Quali sono dunque i limiti a cui dovrebbe sottostare la satira?

I limiti sono quelli della sofferenza. Tra l’altro, questa satira della rivista tedesca sul Papa in quanto uomo anziano che soffre di quello che è un tipico handicap senile – handicap che il Papa non ha – colpisce tanti anziani come lui. Personalmente, ad esempio, non avrei mai scherzato con i deficit fisici che aveva Giovanni Paolo II. La sofferenza e i deficit sono dei limiti umani su cui non si deve scherzare. D’altra parte oggi si discute sul fatto che la censura ha dei limiti di tipo razziale: anche quello è un limite. Nessuno oserebbe fare della satira sull’appartenenza a questa o quella razza, ma soprattutto la sofferenza non permette di riderci sopra.



E la censura? È utile o deve essere messa sempre al bando?

Ritengo che la censura non sia mai proficua perché le cose si giudicano per quello che sono, non è necessario un intervento esterno. Non c’è censura che mi trovi simpatizzante. Se uno dice una cosa orribile si giudica da solo. Certe cose orribili fatte danno la misura della persona che le sta compiendo. Con la censura, invece, si ottiene l’effetto contrario. Questo vale per diverse forme di censura letteraria. Ci sono libri o film che non valgono niente e sono diventati famosi perché caduti sotto la scure della censura. In Italia chi avrebbe altrimenti sentito parlare della rivista Titanic?

Lei ha vissuto da protagonista gli anni 70, un periodo dal forte impatto ideologico. Che differenza trova da allora anche nel campo della satira?

Molti lamentano la mancanza dell’ideologia, mentre io dico che invece è meglio. Alcuni si lamentano che non ci sono più gli entusiasmi di una volta, ma io dico meglio meno entusiasmi se questo porta a meno persone uccise, come invece è successo allora. Chi non ha vissuto quegli anni non può sapere quali autoimposizioni ideologiche un’intera generazione ha subìto. Non sono anni che ricordo con particolare piacere, salvo alcuni momenti entusiasmanti, come del resto in ogni periodo.
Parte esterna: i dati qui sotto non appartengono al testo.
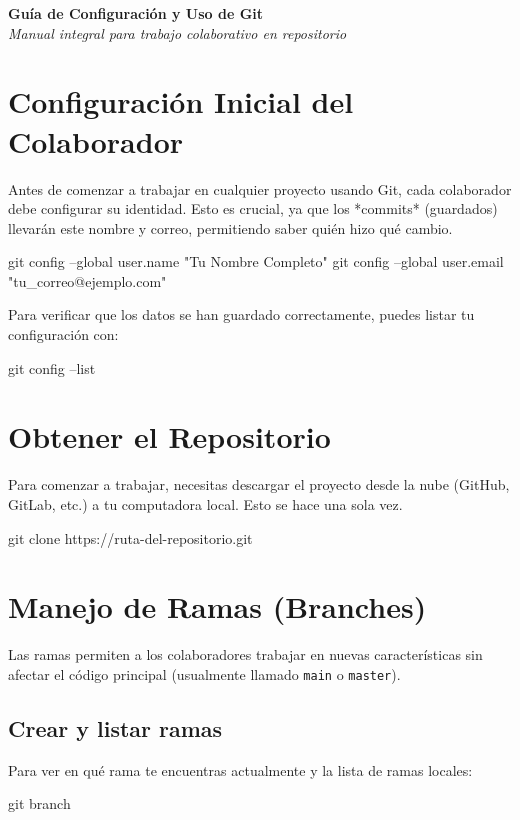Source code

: \documentclass[letterpaper,12pt,oneside]{article}
\begin{document}
\begin{center}
    {\Huge \textbf{Guía de Configuración y Uso de Git}}\\
    \vspace{0.5cm}
    {\large \textit{Manual integral para trabajo colaborativo en repositorio}}
\end{center}

\vspace{1cm}

\section{Configuración Inicial del Colaborador}
Antes de comenzar a trabajar en cualquier proyecto usando Git, cada colaborador debe configurar su identidad. Esto es crucial, ya que los *commits* (guardados) llevarán este nombre y correo, permitiendo saber quién hizo qué cambio.

\begin{gitbox}
git config --global user.name "Tu Nombre Completo"
git config --global user.email "tu_correo@ejemplo.com"
\end{gitbox}

Para verificar que los datos se han guardado correctamente, puedes listar tu configuración con:
\begin{gitbox}[]
git config --list
\end{gitbox}

\section{Obtener el Repositorio}
Para comenzar a trabajar, necesitas descargar el proyecto desde la nube (GitHub, GitLab, etc.) a tu computadora local. Esto se hace una sola vez.

\begin{gitbox}
git clone https://ruta-del-repositorio.git
\end{gitbox}

\section{Manejo de Ramas (Branches)}
Las ramas permiten a los colaboradores trabajar en nuevas características sin afectar el código principal (usualmente llamado \texttt{main} o \texttt{master}).

\subsection{Crear y listar ramas}
Para ver en qué rama te encuentras actualmente y la lista de ramas locales:
\begin{gitbox}[]
git branch
\end{gitbox}
\end{document}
Come immagine generale non auspicherei un ritorno a quel clima lì.

Lei è un famoso pittore, ma ha anche delle passioni molto particolari…

Diciamo di sì: sono considerato il più grande collezionista al mondo di futurismo. La mia passione nasce nel 1977. Allora ero un indiano metropolitano e anche redattore di Lotta Continua. C’era una fazione di estrema sinistra che non concordava con il mio eccesso d’ironia nei confronti della sinistra stessa. Fecero un volantino contro di me dicendo: tu credi di aver letto Tzara e Breton, ma a te spira puzzolente l’alito di Marinetti. Mi sono chiesto: ma era così mostruoso Marinetti? Io credo sia l’artista più rivoluzionario, assieme a Picasso, del Novecento.

Il suo nome è ancora oggi legato alla sua copertina del romanzo Porci con le ali. A tanti anni di distanza, si sente ancora legato ad essa?

Mi ci legano, ma io non mi ci sento legato, e neanche all’epoca ero entusiasta. Il libro l’ho letto anni dopo, mi sembrava qualcosa di voyeuristico per chi voleva guardare dal buco della serratura le generazioni cosiddette giovani. Un libro che non mi ha mai attirato, lo trovo particolarmente non riuscito.